Dietro a Pietro, seguiamo Cristo, non dimenticando un fatto
significativo: Gesù Cristo appare prima alle donne, sue fedeli
seguaci, che non ai discepoli e agli stessi apostoli, che pure aveva
scelto come portatori del suo Vangelo nel mondo.
Alle
donne per prime affida il mistero della sua risurrezione, rendendole
prime testimoni di questa verità. Forse vuol premiare la loro
delicatezza, la loro sensibilità al suo messaggio, la loro fortezza
che le aveva spinte fino al Calvario.
Forse
vuol manifestare un tratto squisito della sua umanità, consistente
nel garbo e nella gentilezza con cui accosta e benefica le persone
che contano meno nel gran mondo dei suoi tempi. E ciò che sembra
risultare da un testo di Matteo 28,9-10): «Ed
ecco Gesù venne incontro (alle donne che correvano a dare l'annunzio
ai discepoli) dicendo: Salute a voi! Ed esse, avvicinatesi, gli
cinsero i piedi e lo adorarono. Allora Gesù disse loro: "Non
temete: andate ad annunziare ai miei fratelli che vadano in Galilea e
là mi vedranno (e ciò accadde come ci testimonia il vangelo di
oggi”.
Anche l'episodio
dell'apparizione a Maria di Magdala (Gv
20,11-18) è di straordinaria finezza sia da parte della donna, che
rivela tutta la sua appassionata e composta dedizione alla sequela di
Gesù, sia da parte del maestro che la tratta con squisita
delicatezza e benevolenza.
A
questa precedenza delle donne negli eventi pasquali dovrà ispirarsi
la Chiesa, che nei secoli ha potuto contare tanto su di esse per la
sua vita di fede, di preghiera e di apostolato.
Inoltre,
secondo me, le Vergini consacrate ci danno un esempio di come la vita
offerta a Dio nella consacrazione fa in modo che l’amore sia
complemento che fa
viva e operante la fede (Gal.
5, 6): l’amore, la carità; ciò che farà dire a S. Agostino una
delle sue memorabili parole sintetizzanti: «Hoc
est enim credere in Christum, diligere Christum»;
questo vuol dire finalmente credere in Cristo, amare Cristo (Enarr.
in Ps. 130, 1; PL
37, 1704). Ancora di
più, le Vergini Consacrate mostrano con la loro vita che l’amore a
Dio spinge al trasferimento di questo amore ai fratelli e sorelle in
umanità.
Consiglio
pratico:
Propongo
di ripetere spesso questa bella preghiera di Sant’Agostino:
“Custodisci,
Signore, i nostri cuori uniti per sempre, affinché seguendo solo te
lungo il cammino il nostro affetto diventi carità” (Custodi,
Domine, animas nostras in perpetuo iunctas, ut te solum sequentes in
via dilectio nostra caritas fieri posset).
LETTURA
PATRISTICA
SANT’AGOSTINO
D’IPPONA
SUL
SALMO 130
ESPOSIZIONE
DISCORSO
AL POPOLO
sull’umiltà
e sulla fede che implica l’amore
Il
credente è tempio di Dio e membro del corpo di Cristo.
1.
Nel presente salmo ci si inculca l'umiltà di quel fedele servo di
Dio dalla cui voce esso è cantato e che è l'intero corpo di Cristo.

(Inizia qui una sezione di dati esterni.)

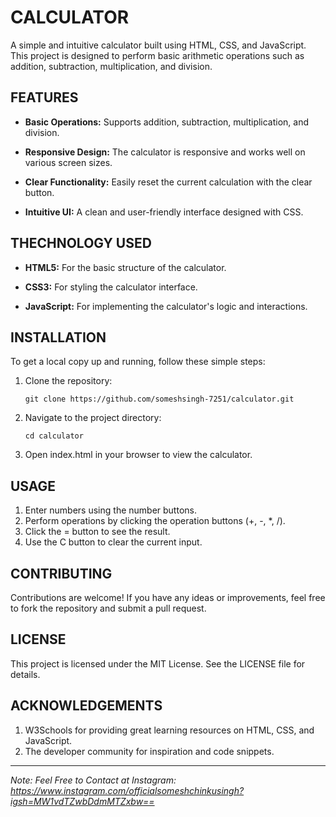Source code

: # CALCULATOR
                        
A simple and intuitive calculator built using HTML, CSS, and JavaScript. This project is designed to perform basic arithmetic operations such as addition, subtraction, multiplication, and division.


## FEATURES

- **Basic Operations:** Supports addition, subtraction, multiplication, and division.

- **Responsive Design:** The calculator is responsive and works well on various screen sizes.

- **Clear Functionality:** Easily reset the current calculation with the clear button.

- **Intuitive UI:** A clean and user-friendly interface designed with CSS.

## THECHNOLOGY USED

- **HTML5:** For the basic structure of the calculator.

- **CSS3:** For styling the calculator interface.

- **JavaScript:** For implementing the calculator's logic and interactions.

## INSTALLATION

To get a local copy up and running, follow these simple steps:

1. Clone the repository: 

       git clone https://github.com/someshsingh-7251/calculator.git

2. Navigate to the project directory:

       cd calculator

3. Open index.html in your browser to view the calculator.

## USAGE

1. Enter numbers using the number buttons.
2. Perform operations by clicking the operation buttons (+, -, *, /).
3. Click the = button to see the result.
4. Use the C button to clear the current input.
   
## CONTRIBUTING

Contributions are welcome! If you have any ideas or improvements, feel free to fork the repository and submit a pull request.

## LICENSE

This project is licensed under the MIT License. See the LICENSE file for details.

## ACKNOWLEDGEMENTS

1. W3Schools for providing great learning resources on HTML, CSS, and JavaScript.
2. The developer community for inspiration and code snippets.



---

*Note: Feel Free to Contact at Instagram: https://www.instagram.com/officialsomeshchinkusingh?igsh=MW1vdTZwbDdmMTZxbw==*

Spesse volte infatti abbiamo richiamato alla vostra attenzione che la
voce di chi canta [nel salmo] non deve intendersi come voce di un
singolo individuo ma come voce di tutti i componenti il corpo di
Cristo. E siccome questi " tutti " sono compaginati nel suo
corpo, possono parlare come un solo uomo: in effetti i molti e l'uno
sono una stessa entità. In se stessi sono molti, nell'unità
dell'unico [Cristo] sono uno solo. E questo corpo di Cristo è anche
tempio di Dio, secondo le parole dell'Apostolo: Santo
è il tempio di Dio e questo siete voi, voi
cioè
che credete in Cristo con quella fede che comporta l'amore. Credere
in Cristo è infatti la stessa cosa che amare Cristo.

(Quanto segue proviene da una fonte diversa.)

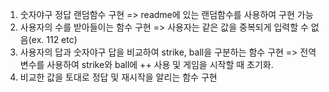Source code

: 1. 숫자야구 정답 랜덤함수 구현
   => readme에 있는 랜덤함수를 사용하여 구현 가능
2. 사용자의 수를 받아들이는 함수 구현
   => 사용자는 같은 값을 중복되게 입력할 수 없음(ex. 112 etc)
3. 사용자의 답과 숫자야구 답을 비교하여 strike, ball을 구분하는 함수 구현
    => 전역변수를 사용하여 strike와 ball에 ++ 사용 및 게임을 시작할 때 초기화.
4. 비교한 값을 토대로 정답 및 재시작을 알리는 함수 구현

Non come credevano i demoni,
senza amore cioè,
sicché pur credendo dicevano: Che
c'è in comune fra noi e te, o figlio di Dio?

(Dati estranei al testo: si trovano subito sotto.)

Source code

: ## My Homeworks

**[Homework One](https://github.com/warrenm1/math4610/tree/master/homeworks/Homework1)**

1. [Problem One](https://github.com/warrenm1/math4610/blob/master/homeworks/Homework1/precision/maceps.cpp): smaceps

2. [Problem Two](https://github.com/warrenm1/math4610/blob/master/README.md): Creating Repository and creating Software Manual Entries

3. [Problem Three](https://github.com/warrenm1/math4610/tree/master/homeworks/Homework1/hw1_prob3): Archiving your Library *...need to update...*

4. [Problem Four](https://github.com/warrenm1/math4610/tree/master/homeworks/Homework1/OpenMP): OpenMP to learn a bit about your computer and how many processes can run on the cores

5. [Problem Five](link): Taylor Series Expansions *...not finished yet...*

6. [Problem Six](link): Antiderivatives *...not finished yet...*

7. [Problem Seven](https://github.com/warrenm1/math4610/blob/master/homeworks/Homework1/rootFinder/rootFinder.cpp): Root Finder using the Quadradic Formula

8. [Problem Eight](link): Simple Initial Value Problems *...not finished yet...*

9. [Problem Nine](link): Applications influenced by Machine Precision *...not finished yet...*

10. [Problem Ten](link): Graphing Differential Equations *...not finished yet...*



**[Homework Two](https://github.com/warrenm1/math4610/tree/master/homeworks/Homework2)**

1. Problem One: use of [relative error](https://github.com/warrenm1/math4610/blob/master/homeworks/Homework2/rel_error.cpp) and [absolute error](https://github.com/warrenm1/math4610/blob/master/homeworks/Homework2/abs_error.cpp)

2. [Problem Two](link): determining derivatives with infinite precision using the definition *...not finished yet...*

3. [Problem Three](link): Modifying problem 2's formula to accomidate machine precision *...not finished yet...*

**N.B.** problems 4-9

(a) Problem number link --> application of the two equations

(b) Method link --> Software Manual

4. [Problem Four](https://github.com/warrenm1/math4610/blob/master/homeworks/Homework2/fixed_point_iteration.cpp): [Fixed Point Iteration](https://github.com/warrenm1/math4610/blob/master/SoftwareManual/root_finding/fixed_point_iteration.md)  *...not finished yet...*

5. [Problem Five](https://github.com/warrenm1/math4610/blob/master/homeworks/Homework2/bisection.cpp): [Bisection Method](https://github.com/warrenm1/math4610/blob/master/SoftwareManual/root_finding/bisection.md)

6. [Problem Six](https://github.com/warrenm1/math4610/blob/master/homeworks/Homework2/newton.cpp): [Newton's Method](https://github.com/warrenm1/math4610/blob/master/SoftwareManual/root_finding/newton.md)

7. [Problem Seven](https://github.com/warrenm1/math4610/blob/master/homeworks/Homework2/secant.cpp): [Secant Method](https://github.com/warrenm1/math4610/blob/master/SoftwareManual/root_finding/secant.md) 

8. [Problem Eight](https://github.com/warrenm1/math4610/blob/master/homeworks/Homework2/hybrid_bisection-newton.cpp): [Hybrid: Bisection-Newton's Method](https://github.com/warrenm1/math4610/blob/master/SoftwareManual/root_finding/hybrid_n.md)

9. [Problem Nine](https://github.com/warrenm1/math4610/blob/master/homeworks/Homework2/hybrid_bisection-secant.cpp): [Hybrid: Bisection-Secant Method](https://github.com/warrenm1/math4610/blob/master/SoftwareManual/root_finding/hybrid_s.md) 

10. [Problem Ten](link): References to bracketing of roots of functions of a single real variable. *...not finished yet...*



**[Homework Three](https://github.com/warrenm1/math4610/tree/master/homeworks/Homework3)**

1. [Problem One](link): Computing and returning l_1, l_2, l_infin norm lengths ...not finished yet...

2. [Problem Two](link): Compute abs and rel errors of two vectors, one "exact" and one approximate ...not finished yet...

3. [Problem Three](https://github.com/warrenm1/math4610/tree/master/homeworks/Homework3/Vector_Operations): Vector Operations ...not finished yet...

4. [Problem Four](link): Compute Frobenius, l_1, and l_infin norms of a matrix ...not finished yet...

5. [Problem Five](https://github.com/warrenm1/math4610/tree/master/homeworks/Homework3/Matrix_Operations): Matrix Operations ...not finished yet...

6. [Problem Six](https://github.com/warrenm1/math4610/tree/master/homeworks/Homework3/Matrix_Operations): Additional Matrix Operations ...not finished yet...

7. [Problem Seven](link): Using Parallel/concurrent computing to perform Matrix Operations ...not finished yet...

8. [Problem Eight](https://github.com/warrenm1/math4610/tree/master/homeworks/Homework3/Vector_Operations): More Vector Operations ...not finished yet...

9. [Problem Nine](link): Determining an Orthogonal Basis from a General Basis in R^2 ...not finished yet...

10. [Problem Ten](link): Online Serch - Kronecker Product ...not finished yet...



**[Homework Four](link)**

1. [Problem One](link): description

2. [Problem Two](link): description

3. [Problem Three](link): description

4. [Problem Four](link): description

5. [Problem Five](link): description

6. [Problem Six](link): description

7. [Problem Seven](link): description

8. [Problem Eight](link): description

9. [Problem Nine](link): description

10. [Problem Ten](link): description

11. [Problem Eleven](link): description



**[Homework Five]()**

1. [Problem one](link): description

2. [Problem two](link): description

Noi dobbiamo credere in modo tale che la nostra fede in Cristo sia un
tratto di amore. La nostra parola non deve essere: Cosa
c'è in comune fra noi e te? ma:
Noi siamo tuoi, avendoci tu riscattati. Quanti credono in questa
maniera sono, per così dire, le pietre vive con le quali è
costruito il tempio di Dio ; sono il legno incorruttibile con
cui fu formata l'arca che le acque del diluvio non riuscirono a
sommergere. Essi sono ancora il tempio di Dio - si tratta ovviamente
sempre di uomini! - nel quale Dio viene pregato e dal quale egli
esaudisce. Chi prega Dio al di fuori di questo tempio non viene
esaudito col conseguimento della pace propria della Gerusalemme
celeste, sebbene venga esaudito quanto a certe richieste di beni
temporali che Dio elargisce anche ai pagani. In tal senso una volta
furono esauditi anche i demoni, quando fu loro concesso di entrare
nei porci. Ben altra cosa è l'essere esaudito in ordine alla vita
eterna, e questo non è concesso se non a chi prega nel tempio di
Dio. Ora nel tempio di Dio prega soltanto colui che prega nella pace
della Chiesa, nell'unità del corpo di Cristo. Questo corpo di Cristo
consta di molti credenti sparsi su tutta la terra, ed è per questo
che chi prega nel tempio viene esaudito. Chi prega nella pace della
Chiesa prega in spirito e verità, né la sua preghiera è fatta in
quel tempio che era solamente una figura.
DISCORSO
34
http://www.augustinus.it/italiano/discorsi/discorso_045_testo.htm
DISCORSO
TENUTO A CARTAGINE NELLA BASILICA DEI MAGGIORI
SUL RESPONSORIO DEL
SALMO 149:
"CANTATE AL SIGNORE UN CANTICO NUOVO"
1. Siamo stati esortati a cantare
al Signore un cantico nuovo. L'uomo nuovo conosce il cantico nuovo.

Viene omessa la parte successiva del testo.